Commercial paper outstanding dropped for a fifth straight week, reaching the lowest on record, as companies take advantage of long-term borrowing costs at about the lowest ever to replace the debt.
The market for seasonally adjusted short-term IOUs fell $44 billion to $1.021 trillion in the week ended Dec. 1, according to data compiled by Bloomberg going back to 2000. Without seasonal adjustment, commercial paper declined $23.8 billion to $1.024 trillion, the biggest drop since March and the lowest since 1998, Bloomberg data show.
Companies have less incentive to issue commercial paper after tapping longer-term bond markets and hoarding cash on their balance sheets, said Peter Crane, president of Crane Data LLC, a money-fund research firm in Westborough, Massachusetts. Issuers and investors may also be wary of borrowing for less than 270 days amid concern that European deficits may spark contagion and cut off access to the market.
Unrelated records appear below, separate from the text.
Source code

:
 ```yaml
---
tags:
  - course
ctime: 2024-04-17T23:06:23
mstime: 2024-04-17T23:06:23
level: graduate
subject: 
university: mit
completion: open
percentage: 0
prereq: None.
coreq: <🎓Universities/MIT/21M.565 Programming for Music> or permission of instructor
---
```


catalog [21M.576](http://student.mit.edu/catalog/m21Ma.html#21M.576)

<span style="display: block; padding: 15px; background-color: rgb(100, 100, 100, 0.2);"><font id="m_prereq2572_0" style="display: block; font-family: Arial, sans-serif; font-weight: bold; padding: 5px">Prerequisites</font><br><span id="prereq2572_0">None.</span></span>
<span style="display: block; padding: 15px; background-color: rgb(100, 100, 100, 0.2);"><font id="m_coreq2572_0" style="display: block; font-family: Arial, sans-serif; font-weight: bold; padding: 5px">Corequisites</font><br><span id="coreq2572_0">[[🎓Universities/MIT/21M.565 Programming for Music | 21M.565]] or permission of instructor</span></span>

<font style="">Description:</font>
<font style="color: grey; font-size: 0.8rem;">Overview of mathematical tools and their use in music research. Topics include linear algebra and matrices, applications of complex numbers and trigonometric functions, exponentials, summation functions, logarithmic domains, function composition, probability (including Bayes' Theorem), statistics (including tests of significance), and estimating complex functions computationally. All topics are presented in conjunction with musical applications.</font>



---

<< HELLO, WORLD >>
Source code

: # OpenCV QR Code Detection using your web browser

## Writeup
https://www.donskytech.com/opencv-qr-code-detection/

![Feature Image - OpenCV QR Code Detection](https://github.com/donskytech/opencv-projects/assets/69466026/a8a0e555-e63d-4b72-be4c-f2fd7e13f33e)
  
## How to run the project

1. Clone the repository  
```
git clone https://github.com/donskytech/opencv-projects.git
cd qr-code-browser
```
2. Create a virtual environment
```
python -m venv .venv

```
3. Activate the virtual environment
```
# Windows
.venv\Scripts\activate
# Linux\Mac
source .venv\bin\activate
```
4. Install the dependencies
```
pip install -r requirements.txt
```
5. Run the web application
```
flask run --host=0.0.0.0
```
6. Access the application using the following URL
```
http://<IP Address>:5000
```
“Regulations make borrowing less profitable, cash balances make it less necessary,” Crane said in a telephone interview. “There aren’t any visible cracks, but Europe is just a reminder of what happened,” he said, referring to 2008 when credit markets froze and the Federal Reserve had to step in to rescue the financial system.
President’s Working Group
The U.S. Securities and Exchange Commission in January announced rules to impose liquidity restrictions, raise credit standards and give the boards of money-market funds that buy commercial paper more flexibility in the event of a run by investors. Money market funds are, taken together, the largest single buyer of commercial paper in the U.S.
The government is studying additional regulations that include forcing the funds to give up the stable $1 share price that attracted investors to the funds, according to a report published in October by the President’s Working Group on Financial Markets.
The U.S. Treasury Department commissioned the study in June 2009 after the failure of the $62.5 billion Reserve Primary Fund caused a run on the industry. The Fed, which set up a Commercial Paper Funding Facility to restore the flow of credit, yesterday released names of firms that participated, as part of its disclosure requirements established in July’s Dodd-Frank financial-oversight law.
This month, at least 10 companies issued U.S. corporate bonds to repay short-term IOUs, selling $3.36 billion of debt, compared with two issuers selling $5.3 billion in October, Bloomberg data show. Yields on company debt maturing in about 9.3 years rose to 4.92 percent yesterday after declining to 4.44 percent on Nov. 4, the lowest ever, according to Bank of America Merrill Lynch index data.
Banks are also facing the prospect of more regulation for short-term funding after the market seized up following the worst financial crisis since the Great Depression, Crane said.
Financial commercial paper outstanding, without seasonal adjustment, dropped $13.9 billion to $510.5 billion, the lowest since 2003, Bloomberg data show. Asset-backed commercial paper fell $4.9 billion, the sixth straight decline, to $379.2 billion, the lowest on record going back to 2001.